After Hitler by Jones Michael

Author:Jones, Michael
Language: eng
Format: epub
Publisher: Hodder & Stoughton
Published: 2015-01-14T16:00:00+00:00


7

The Dispossessed

6 May 1945

ON 6 MAY MAJOR Hugh McLaren of the 10th British Casualty Clearing Station arrived at Sandbostel concentration camp in northern Germany, 35 miles north-east of Bremen. He wrote a memoir of his experiences, describing it as a ‘horror camp’. Horror is not, perhaps, the most original word for the events of the time – the vast human displacement all over Europe, the death marches, the liberation of slave labourers and the uncovering of the Nazi policy of annihilating those considered undesirable to their new order – but it remains an apt description.

Allied troops who liberated the concentration and extermination camps were profoundly shocked and disturbed by what they encountered. The medical staff who accompanied or followed them had to then stay in these camps and attempt to transform the conditions there. McLaren knew, at the time of his posting, that Sandbostel had been liberated by the British troops of XXX Corps a week earlier, on 29 April. Fighting was still going on and in the immediate aftermath of liberation resources were scarce. But in his first four days at the camp he was absolutely overwhelmed by what he encountered.
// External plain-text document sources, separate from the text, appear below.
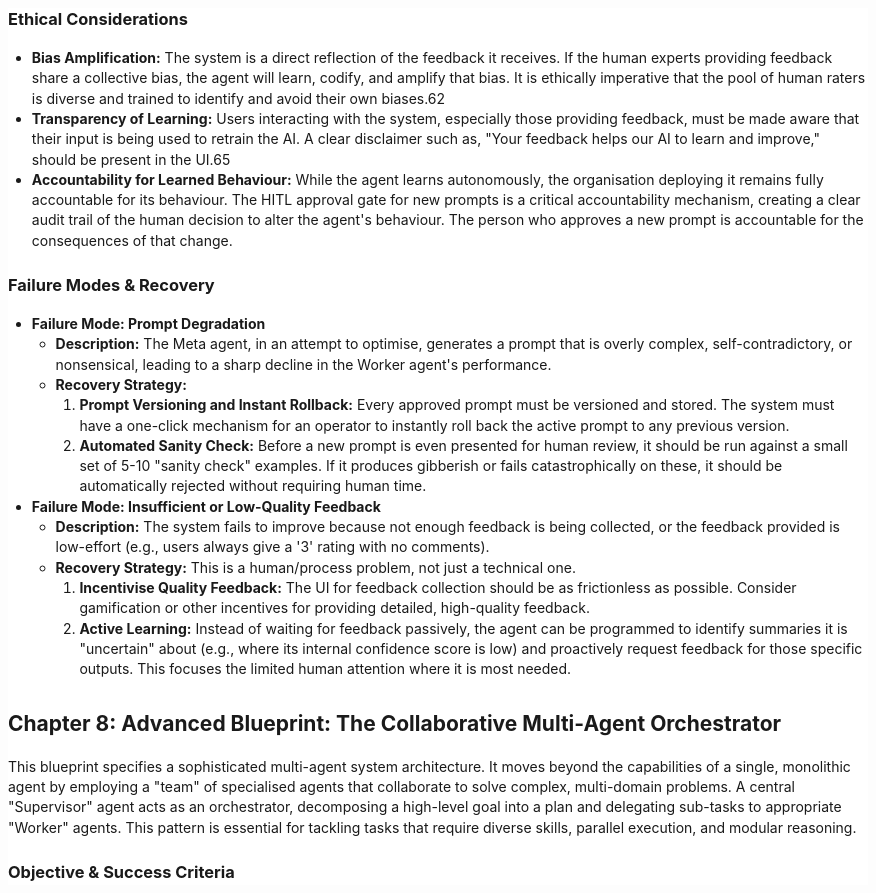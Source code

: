 ### **Ethical Considerations**

* **Bias Amplification:** The system is a direct reflection of the feedback it receives. If the human experts providing feedback share a collective bias, the agent will learn, codify, and amplify that bias. It is ethically imperative that the pool of human raters is diverse and trained to identify and avoid their own biases.62  
* **Transparency of Learning:** Users interacting with the system, especially those providing feedback, must be made aware that their input is being used to retrain the AI. A clear disclaimer such as, "Your feedback helps our AI to learn and improve," should be present in the UI.65  
* **Accountability for Learned Behaviour:** While the agent learns autonomously, the organisation deploying it remains fully accountable for its behaviour. The HITL approval gate for new prompts is a critical accountability mechanism, creating a clear audit trail of the human decision to alter the agent's behaviour. The person who approves a new prompt is accountable for the consequences of that change.

### **Failure Modes & Recovery**

* **Failure Mode: Prompt Degradation**  
  * **Description:** The Meta agent, in an attempt to optimise, generates a prompt that is overly complex, self-contradictory, or nonsensical, leading to a sharp decline in the Worker agent's performance.  
  * **Recovery Strategy:**  
    1. **Prompt Versioning and Instant Rollback:** Every approved prompt must be versioned and stored. The system must have a one-click mechanism for an operator to instantly roll back the active prompt to any previous version.  
    2. **Automated Sanity Check:** Before a new prompt is even presented for human review, it should be run against a small set of 5-10 "sanity check" examples. If it produces gibberish or fails catastrophically on these, it should be automatically rejected without requiring human time.  
* **Failure Mode: Insufficient or Low-Quality Feedback**  
  * **Description:** The system fails to improve because not enough feedback is being collected, or the feedback provided is low-effort (e.g., users always give a '3' rating with no comments).  
  * **Recovery Strategy:** This is a human/process problem, not just a technical one.  
    1. **Incentivise Quality Feedback:** The UI for feedback collection should be as frictionless as possible. Consider gamification or other incentives for providing detailed, high-quality feedback.  
    2. **Active Learning:** Instead of waiting for feedback passively, the agent can be programmed to identify summaries it is "uncertain" about (e.g., where its internal confidence score is low) and proactively request feedback for those specific outputs. This focuses the limited human attention where it is most needed.

## **Chapter 8: Advanced Blueprint: The Collaborative Multi-Agent Orchestrator**

This blueprint specifies a sophisticated multi-agent system architecture. It moves beyond the capabilities of a single, monolithic agent by employing a "team" of specialised agents that collaborate to solve complex, multi-domain problems. A central "Supervisor" agent acts as an orchestrator, decomposing a high-level goal into a plan and delegating sub-tasks to appropriate "Worker" agents. This pattern is essential for tackling tasks that require diverse skills, parallel execution, and modular reasoning.

### **Objective & Success Criteria**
‘My first view of Sandbostel was somehow what I had expected,’ McLaren began. ‘Miles of wire encircled each low hut, a further wire fence enclosing the whole compound. There were watch towers equipped with searchlights and machine guns were placed around the perimeter to cover all eleven exits. It was an ugly place to look at – but when you entered the main part of the camp you realized that it was built in a saucer shaped depression giving the prisoners a view of nothing but the sky and the wire wall.’

Already McLaren was encountering a sense of alienation and deprivation. But he then described the camp in more detail: ‘The standard hut was about forty yards long, each having a dark central corridor. In the hospital where we worked, twenty small rooms led off the corridor. In the prisoner section, however, each hut was designed like a barn. There were a dozen shelves where the prisoners could lie down in close-packed rows; an occasional foul mattress was seen, but for the most part the prisoners lay on bare wooden shelves. There were between forty and sixty of them on each long wooden shelf. The most chaotic slum dwelling on the Clydeside was luxurious in comparison.’

Sandbostel camp consisted of three sections. The first was for POWs from the Western Allies. Here conditions were basic. The second was for Russian prisoners. Here conditions were poor. The third was for political prisoners. Conditions here were appalling. It was this section which McLaren would be serving as a doctor. He was totally sickened by his first visit to the hospital. Each hut was crammed with about 350 patients. The latrines had been blocked for days. Most were too weak to rise from their beds. These skeletal patients – naked, unshaved and dirty – defecated where they stood or lay. In one of the huts six were found to be dead.